Professor Stephen Hawking is a world-renowned British theoretical physicist, known for his contributions to the fields of cosmology, general relativity and quantum gravity. He recently sat down with Neil Degrasse Tyson on his "Star Talk" show and it didn't take long for the talk to get really deep, down to the very origin of the universe but also what came before it.
When asked "what was around before the Big Bang," Hawking was very uncompromising, simply answering that there was "nothing." The physicist goes on to explain that Einstein's Theory of General Relativity states that time and space form a continuum, "which is not flat but curved by the matter and energy in it.
To answer what happened before the Big Bang, Hawking took a so-called Euclidian approach to quantum gravity to describe the beginning of the universe. What does that mean? According to Hawking, this means that ordinary time is replaced by imaginary time, and this imaginary time "behaves like a fourth direction of space."
Hawking's model claims that the history of the universe is a four-dimensional curved surface, just like the surface of the Earth but with two additional dimensions.
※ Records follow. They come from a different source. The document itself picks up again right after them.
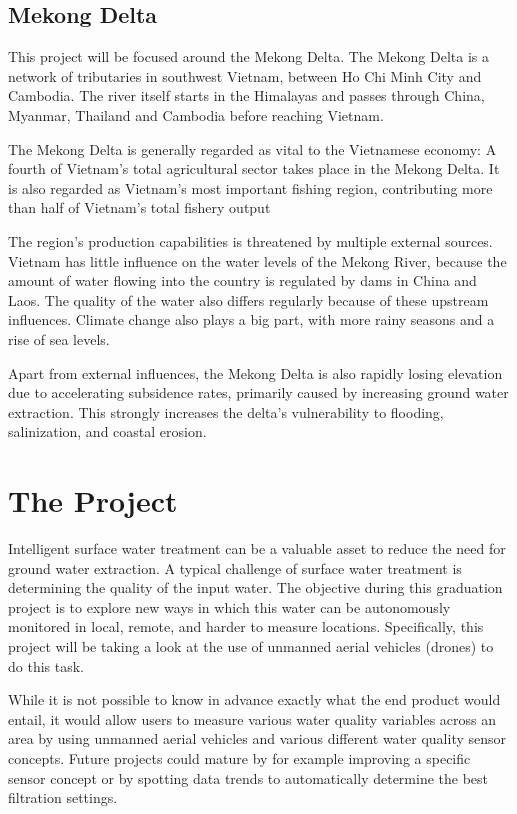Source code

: \documentclass[11pt, a4paper]{article}
\begin{document}
\subsection{Mekong Delta}
This project will be focused around the Mekong Delta. The Mekong Delta is a network of tributaries in southwest Vietnam, between Ho Chi Minh City and Cambodia. The river itself starts in the Himalayas and passes through China, Myanmar, Thailand and Cambodia before reaching Vietnam.

The Mekong Delta is generally regarded as vital to the Vietnamese economy: A fourth of Vietnam's total agricultural sector takes place in the Mekong Delta. It is also regarded as Vietnam's most important fishing region, contributing more than half of Vietnam's total fishery output \cite{vietstats}

The region's production capabilities is threatened by multiple external sources. Vietnam has little influence on the water levels of the Mekong River, because the amount of water flowing into the country is regulated by dams in China and Laos. The quality of the water also differs regularly because of these upstream influences. Climate change also plays a big part, with more rainy seasons and a rise of sea levels. \cite{wur}

Apart from external influences, the Mekong Delta is also rapidly losing elevation due to accelerating subsidence rates, primarily caused by increasing ground water extraction. This strongly increases the delta’s vulnerability to flooding, salinization, and coastal erosion. \cite{minderhoud2020}
\pagebreak
\section{The Project}
Intelligent surface water treatment can be a valuable asset to reduce the need for ground water extraction. A typical challenge of surface water treatment is determining the quality of the input water. The objective during this graduation project is to explore new ways in which this water can be autonomously monitored in local, remote, and harder to measure locations. Specifically, this project will be taking a look at the use of unmanned aerial vehicles (drones) to do this task. 

While it is not possible to know in advance exactly what the end product would entail, it would allow users to measure various water quality variables across an area by using unmanned aerial vehicles and various different water quality sensor concepts. Future projects could mature by for example improving a specific sensor concept or by spotting data trends to automatically determine the best filtration settings.
\end{document}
What's more, the boundary condition of the universe (the known and constraint value that must be true for the problem that you are working)... is that it has no boundary. In other words, there was no time before the beginning of the universe.
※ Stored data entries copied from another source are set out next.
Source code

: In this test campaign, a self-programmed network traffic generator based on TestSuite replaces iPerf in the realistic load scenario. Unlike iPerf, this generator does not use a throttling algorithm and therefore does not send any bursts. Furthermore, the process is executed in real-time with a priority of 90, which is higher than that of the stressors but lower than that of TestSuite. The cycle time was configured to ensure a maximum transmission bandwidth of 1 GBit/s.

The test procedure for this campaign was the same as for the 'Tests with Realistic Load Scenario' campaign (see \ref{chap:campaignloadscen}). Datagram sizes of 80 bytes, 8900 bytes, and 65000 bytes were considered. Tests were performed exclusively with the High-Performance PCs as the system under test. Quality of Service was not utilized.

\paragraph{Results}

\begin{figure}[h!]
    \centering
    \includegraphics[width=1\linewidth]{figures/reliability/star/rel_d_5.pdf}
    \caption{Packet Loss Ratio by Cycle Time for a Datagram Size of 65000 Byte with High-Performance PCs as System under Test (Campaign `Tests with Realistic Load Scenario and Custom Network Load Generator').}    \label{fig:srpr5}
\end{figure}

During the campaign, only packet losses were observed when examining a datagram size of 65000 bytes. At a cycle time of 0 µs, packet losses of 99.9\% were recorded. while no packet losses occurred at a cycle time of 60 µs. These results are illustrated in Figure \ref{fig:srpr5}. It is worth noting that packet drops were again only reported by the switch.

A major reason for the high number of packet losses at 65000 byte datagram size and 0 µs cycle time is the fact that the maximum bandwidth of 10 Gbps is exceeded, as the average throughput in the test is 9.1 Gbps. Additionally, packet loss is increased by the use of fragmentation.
“One can regard imaginary and real time as beginning at the South Pole which is a smooth point of space-time where the normal laws of physics hold. There was nothing south of the South Pole so there was nothing around before the big bang,” Hawking explained.
That's a pretty mind-blowing statement and although it comes from a foremost authority in cosmology like Hawking, the jury is still out on whether that was really the case or not.